Exercise requirements: This exercise calls for a copy of every line in the listing below that carries the word "clearly".

Data to use:

════

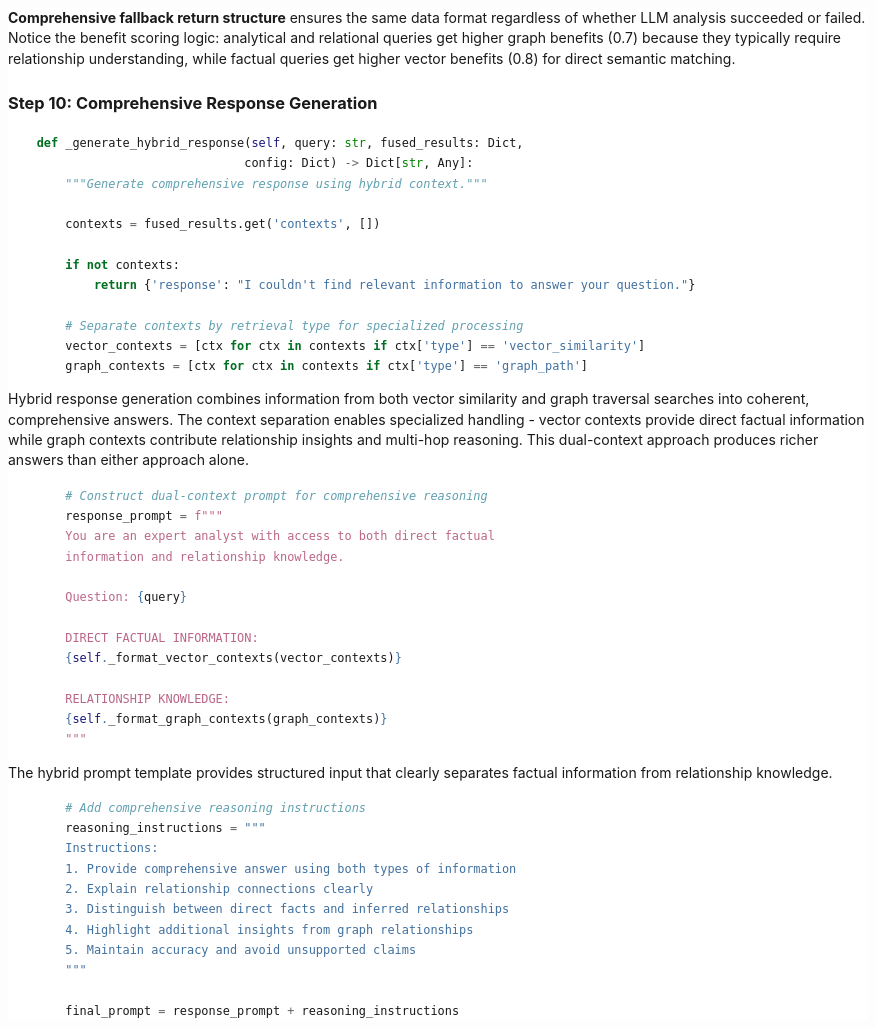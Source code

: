 **Comprehensive fallback return structure** ensures the same data format regardless of whether LLM analysis succeeded or failed. Notice the benefit scoring logic: analytical and relational queries get higher graph benefits (0.7) because they typically require relationship understanding, while factual queries get higher vector benefits (0.8) for direct semantic matching.

### Step 10: Comprehensive Response Generation

```python
    def _generate_hybrid_response(self, query: str, fused_results: Dict,
                                 config: Dict) -> Dict[str, Any]:
        """Generate comprehensive response using hybrid context."""

        contexts = fused_results.get('contexts', [])

        if not contexts:
            return {'response': "I couldn't find relevant information to answer your question."}

        # Separate contexts by retrieval type for specialized processing
        vector_contexts = [ctx for ctx in contexts if ctx['type'] == 'vector_similarity']
        graph_contexts = [ctx for ctx in contexts if ctx['type'] == 'graph_path']
```

Hybrid response generation combines information from both vector similarity and graph traversal searches into coherent, comprehensive answers. The context separation enables specialized handling - vector contexts provide direct factual information while graph contexts contribute relationship insights and multi-hop reasoning. This dual-context approach produces richer answers than either approach alone.

```python
        # Construct dual-context prompt for comprehensive reasoning
        response_prompt = f"""
        You are an expert analyst with access to both direct factual
        information and relationship knowledge.

        Question: {query}

        DIRECT FACTUAL INFORMATION:
        {self._format_vector_contexts(vector_contexts)}

        RELATIONSHIP KNOWLEDGE:
        {self._format_graph_contexts(graph_contexts)}
        """
```

The hybrid prompt template provides structured input that clearly separates factual information from relationship knowledge.

```python
        # Add comprehensive reasoning instructions
        reasoning_instructions = """
        Instructions:
        1. Provide comprehensive answer using both types of information
        2. Explain relationship connections clearly
        3. Distinguish between direct facts and inferred relationships
        4. Highlight additional insights from graph relationships
        5. Maintain accuracy and avoid unsupported claims
        """

        final_prompt = response_prompt + reasoning_instructions
```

════

Exercise answer:
The hybrid prompt template provides structured input that clearly separates factual information from relationship knowledge.
        2. Explain relationship connections clearly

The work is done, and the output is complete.